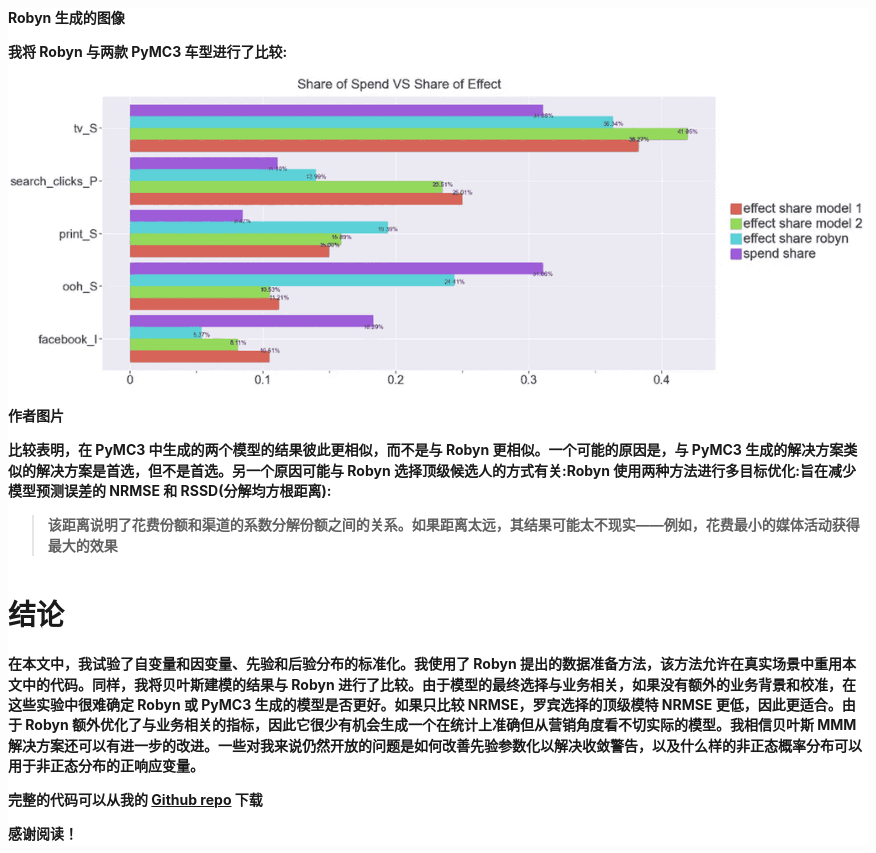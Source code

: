 **Robyn 生成的图像**

**我将 Robyn 与两款 PyMC3 车型进行了比较:**

**![](img/94e4e480febd46de2b3d897f49eefda6.png)**

**作者图片**

**比较表明，在 PyMC3 中生成的两个模型的结果彼此更相似，而不是与 Robyn 更相似。一个可能的原因是，与 PyMC3 生成的解决方案类似的解决方案是首选，但不是首选。另一个原因可能与 Robyn 选择顶级候选人的方式有关:Robyn 使用两种方法进行多目标优化:旨在减少模型预测误差的 NRMSE 和 RSSD(分解均方根距离):**

> **该距离说明了花费份额和渠道的系数分解份额之间的关系。如果距离太远，其结果可能太不现实——例如，花费最小的媒体活动获得最大的效果**

# ****结论****

**在本文中，我试验了自变量和因变量、先验和后验分布的标准化。我使用了 Robyn 提出的数据准备方法，该方法允许在真实场景中重用本文中的代码。同样，我将贝叶斯建模的结果与 Robyn 进行了比较。由于模型的最终选择与业务相关，如果没有额外的业务背景和校准，在这些实验中很难确定 Robyn 或 PyMC3 生成的模型是否更好。如果只比较 NRMSE，罗宾选择的顶级模特 NRMSE 更低，因此更适合。由于 Robyn 额外优化了与业务相关的指标，因此它很少有机会生成一个在统计上准确但从营销角度看不切实际的模型。我相信贝叶斯 MMM 解决方案还可以有进一步的改进。一些对我来说仍然开放的问题是如何改善先验参数化以解决收敛警告，以及什么样的非正态概率分布可以用于非正态分布的正响应变量。**

**完整的代码可以从我的 [Github repo](https://github.com/slavakx/bayesian_mmm) 下载**

**感谢阅读！**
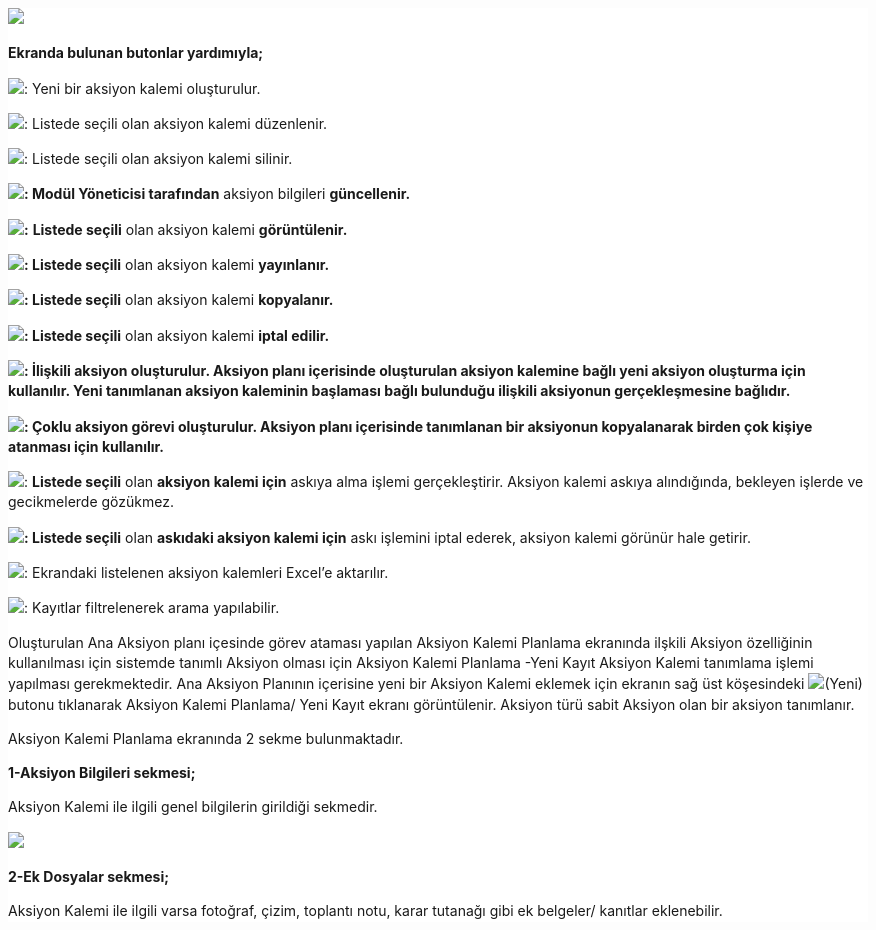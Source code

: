 ![](https://docsbimser.blob.core.windows.net/imagecontainer/auto-upload953d9868-a937-4d99-85ea-9703db12f4c0)

**Ekranda bulunan butonlar yardımıyla;**

![](https://docsbimser.blob.core.windows.net/imagecontainer/auto-upload90380516-a961-4f5d-89d9-50b3f79ecc2a): Yeni bir aksiyon kalemi oluşturulur.

![](https://docsbimser.blob.core.windows.net/imagecontainer/auto-upload9bfb5b2a-7abb-427f-b097-add822010cd7): Listede seçili olan aksiyon kalemi düzenlenir.

![](https://docsbimser.blob.core.windows.net/imagecontainer/auto-uploadeeba5e32-bc97-42ce-adf6-ac2fdc5a546c): Listede seçili olan aksiyon kalemi silinir.

![](https://docsbimser.blob.core.windows.net/imagecontainer/auto-upload117a53c9-d356-4836-bd97-a492f22ece7d)**: Modül Yöneticisi tarafından** aksiyon bilgileri **güncellenir.**

![](https://docsbimser.blob.core.windows.net/imagecontainer/auto-upload8272bd2a-9fae-4a2e-8bf3-bc6f9922fc6d)**:** **Listede seçili** olan aksiyon kalemi **görüntülenir.**

![](https://docsbimser.blob.core.windows.net/imagecontainer/auto-upload881a8bee-165d-40b8-8c9a-7c5f0ce0b647)**: Listede seçili** olan aksiyon kalemi **yayınlanır.**

**![](https://docsbimser.blob.core.windows.net/imagecontainer/auto-uploadef53ee15-9e15-456d-9446-267cd66f3582): Listede seçili** olan aksiyon kalemi **kopyalanır.**

![](https://docsbimser.blob.core.windows.net/imagecontainer/auto-upload7a7eba33-af94-4d45-9d9c-4324ad5e75df)**: Listede seçili** olan aksiyon kalemi **iptal edilir.**

![](https://docsbimser.blob.core.windows.net/imagecontainer/auto-upload870b58c7-7568-44b7-bef9-6ed6692cadf6)**: İlişkili aksiyon oluşturulur. Aksiyon planı içerisinde oluşturulan aksiyon kalemine bağlı yeni aksiyon oluşturma için kullanılır. Yeni tanımlanan aksiyon kaleminin başlaması bağlı bulunduğu ilişkili aksiyonun gerçekleşmesine bağlıdır.**

![](https://docsbimser.blob.core.windows.net/imagecontainer/auto-upload8c013f87-db27-467c-8525-17e40dccb129)**: Çoklu aksiyon görevi oluşturulur. Aksiyon planı içerisinde tanımlanan bir aksiyonun kopyalanarak birden çok kişiye atanması için kullanılır.**

![](https://docsbimser.blob.core.windows.net/imagecontainer/auto-uploadb1f0fbc1-0dbc-46c5-85cb-3b5e1dfca47c): **Listede seçili** olan **aksiyon kalemi için** askıya alma işlemi gerçekleştirir. Aksiyon kalemi askıya alındığında, bekleyen işlerde ve gecikmelerde gözükmez.

![](https://docsbimser.blob.core.windows.net/imagecontainer/auto-upload159c37f1-e289-4276-9f61-c214df4f987a)**: Listede seçili** olan **askıdaki aksiyon kalemi için** askı işlemini iptal ederek, aksiyon kalemi görünür hale getirir.

![](https://docsbimser.blob.core.windows.net/imagecontainer/auto-uploadc953fc47-e318-404c-b538-ec253797e5e1): Ekrandaki listelenen aksiyon kalemleri Excel’e aktarılır.

![](https://docsbimser.blob.core.windows.net/imagecontainer/auto-upload246d6335-2c08-4632-bbd4-45b9e784d849): Kayıtlar filtrelenerek arama yapılabilir.

Oluşturulan Ana Aksiyon planı içesinde görev ataması yapılan Aksiyon Kalemi Planlama ekranında ilşkili Aksiyon özelliğinin kullanılması için sistemde tanımlı Aksiyon olması için Aksiyon Kalemi Planlama -Yeni Kayıt Aksiyon Kalemi tanımlama işlemi yapılması gerekmektedir. Ana Aksiyon Planının içerisine yeni bir Aksiyon Kalemi eklemek için ekranın sağ üst köşesindeki ![](https://docsbimser.blob.core.windows.net/imagecontainer/auto-upload82e3af1a-27e0-4b5b-8cc4-b660f08627f0)(Yeni) butonu tıklanarak Aksiyon Kalemi Planlama/ Yeni Kayıt ekranı görüntülenir. Aksiyon türü sabit Aksiyon olan bir aksiyon tanımlanır.

Aksiyon Kalemi Planlama ekranında 2 sekme bulunmaktadır.

**1-Aksiyon Bilgileri sekmesi;**

Aksiyon Kalemi ile ilgili genel bilgilerin girildiği sekmedir.

![](https://docsbimser.blob.core.windows.net/imagecontainer/auto-upload0e46b2bf-5d88-40d8-80f9-8f4d5735c290)

**2-Ek Dosyalar sekmesi;**

Aksiyon Kalemi ile ilgili varsa fotoğraf, çizim, toplantı notu, karar tutanağı gibi ek belgeler/ kanıtlar eklenebilir.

PROBLEM: Transcribe each line above exactly, pictures excluded.

EXERCISE RESPONSE:
Source code

: **Robyn 生成的图像**

**我将 Robyn 与两款 PyMC3 车型进行了比较:**

**![](img/94e4e480febd46de2b3d897f49eefda6.png)**

**作者图片**

**比较表明，在 PyMC3 中生成的两个模型的结果彼此更相似，而不是与 Robyn 更相似。一个可能的原因是，与 PyMC3 生成的解决方案类似的解决方案是首选，但不是首选。另一个原因可能与 Robyn 选择顶级候选人的方式有关:Robyn 使用两种方法进行多目标优化:旨在减少模型预测误差的 NRMSE 和 RSSD(分解均方根距离):**

> **该距离说明了花费份额和渠道的系数分解份额之间的关系。如果距离太远，其结果可能太不现实——例如，花费最小的媒体活动获得最大的效果**

# ****结论****

**在本文中，我试验了自变量和因变量、先验和后验分布的标准化。我使用了 Robyn 提出的数据准备方法，该方法允许在真实场景中重用本文中的代码。同样，我将贝叶斯建模的结果与 Robyn 进行了比较。由于模型的最终选择与业务相关，如果没有额外的业务背景和校准，在这些实验中很难确定 Robyn 或 PyMC3 生成的模型是否更好。如果只比较 NRMSE，罗宾选择的顶级模特 NRMSE 更低，因此更适合。由于 Robyn 额外优化了与业务相关的指标，因此它很少有机会生成一个在统计上准确但从营销角度看不切实际的模型。我相信贝叶斯 MMM 解决方案还可以有进一步的改进。一些对我来说仍然开放的问题是如何改善先验参数化以解决收敛警告，以及什么样的非正态概率分布可以用于非正态分布的正响应变量。**

**完整的代码可以从我的 [Github repo](https://github.com/slavakx/bayesian_mmm) 下载**

**感谢阅读！**
Source code

: ![](https://docsbimser.blob.core.windows.net/imagecontainer/auto-upload953d9868-a937-4d99-85ea-9703db12f4c0)

**Ekranda bulunan butonlar yardımıyla;**

![](https://docsbimser.blob.core.windows.net/imagecontainer/auto-upload90380516-a961-4f5d-89d9-50b3f79ecc2a): Yeni bir aksiyon kalemi oluşturulur.

![](https://docsbimser.blob.core.windows.net/imagecontainer/auto-upload9bfb5b2a-7abb-427f-b097-add822010cd7): Listede seçili olan aksiyon kalemi düzenlenir.

![](https://docsbimser.blob.core.windows.net/imagecontainer/auto-uploadeeba5e32-bc97-42ce-adf6-ac2fdc5a546c): Listede seçili olan aksiyon kalemi silinir.

![](https://docsbimser.blob.core.windows.net/imagecontainer/auto-upload117a53c9-d356-4836-bd97-a492f22ece7d)**: Modül Yöneticisi tarafından** aksiyon bilgileri **güncellenir.**

![](https://docsbimser.blob.core.windows.net/imagecontainer/auto-upload8272bd2a-9fae-4a2e-8bf3-bc6f9922fc6d)**:** **Listede seçili** olan aksiyon kalemi **görüntülenir.**

![](https://docsbimser.blob.core.windows.net/imagecontainer/auto-upload881a8bee-165d-40b8-8c9a-7c5f0ce0b647)**: Listede seçili** olan aksiyon kalemi **yayınlanır.**

**![](https://docsbimser.blob.core.windows.net/imagecontainer/auto-uploadef53ee15-9e15-456d-9446-267cd66f3582): Listede seçili** olan aksiyon kalemi **kopyalanır.**

![](https://docsbimser.blob.core.windows.net/imagecontainer/auto-upload7a7eba33-af94-4d45-9d9c-4324ad5e75df)**: Listede seçili** olan aksiyon kalemi **iptal edilir.**

![](https://docsbimser.blob.core.windows.net/imagecontainer/auto-upload870b58c7-7568-44b7-bef9-6ed6692cadf6)**: İlişkili aksiyon oluşturulur. Aksiyon planı içerisinde oluşturulan aksiyon kalemine bağlı yeni aksiyon oluşturma için kullanılır. Yeni tanımlanan aksiyon kaleminin başlaması bağlı bulunduğu ilişkili aksiyonun gerçekleşmesine bağlıdır.**

![](https://docsbimser.blob.core.windows.net/imagecontainer/auto-upload8c013f87-db27-467c-8525-17e40dccb129)**: Çoklu aksiyon görevi oluşturulur. Aksiyon planı içerisinde tanımlanan bir aksiyonun kopyalanarak birden çok kişiye atanması için kullanılır.**

![](https://docsbimser.blob.core.windows.net/imagecontainer/auto-uploadb1f0fbc1-0dbc-46c5-85cb-3b5e1dfca47c): **Listede seçili** olan **aksiyon kalemi için** askıya alma işlemi gerçekleştirir. Aksiyon kalemi askıya alındığında, bekleyen işlerde ve gecikmelerde gözükmez.

![](https://docsbimser.blob.core.windows.net/imagecontainer/auto-upload159c37f1-e289-4276-9f61-c214df4f987a)**: Listede seçili** olan **askıdaki aksiyon kalemi için** askı işlemini iptal ederek, aksiyon kalemi görünür hale getirir.

![](https://docsbimser.blob.core.windows.net/imagecontainer/auto-uploadc953fc47-e318-404c-b538-ec253797e5e1): Ekrandaki listelenen aksiyon kalemleri Excel’e aktarılır.

![](https://docsbimser.blob.core.windows.net/imagecontainer/auto-upload246d6335-2c08-4632-bbd4-45b9e784d849): Kayıtlar filtrelenerek arama yapılabilir.

Oluşturulan Ana Aksiyon planı içesinde görev ataması yapılan Aksiyon Kalemi Planlama ekranında ilşkili Aksiyon özelliğinin kullanılması için sistemde tanımlı Aksiyon olması için Aksiyon Kalemi Planlama -Yeni Kayıt Aksiyon Kalemi tanımlama işlemi yapılması gerekmektedir. Ana Aksiyon Planının içerisine yeni bir Aksiyon Kalemi eklemek için ekranın sağ üst köşesindeki ![](https://docsbimser.blob.core.windows.net/imagecontainer/auto-upload82e3af1a-27e0-4b5b-8cc4-b660f08627f0)(Yeni) butonu tıklanarak Aksiyon Kalemi Planlama/ Yeni Kayıt ekranı görüntülenir. Aksiyon türü sabit Aksiyon olan bir aksiyon tanımlanır.

Aksiyon Kalemi Planlama ekranında 2 sekme bulunmaktadır.

**1-Aksiyon Bilgileri sekmesi;**

Aksiyon Kalemi ile ilgili genel bilgilerin girildiği sekmedir.

![](https://docsbimser.blob.core.windows.net/imagecontainer/auto-upload0e46b2bf-5d88-40d8-80f9-8f4d5735c290)

**2-Ek Dosyalar sekmesi;**

Aksiyon Kalemi ile ilgili varsa fotoğraf, çizim, toplantı notu, karar tutanağı gibi ek belgeler/ kanıtlar eklenebilir.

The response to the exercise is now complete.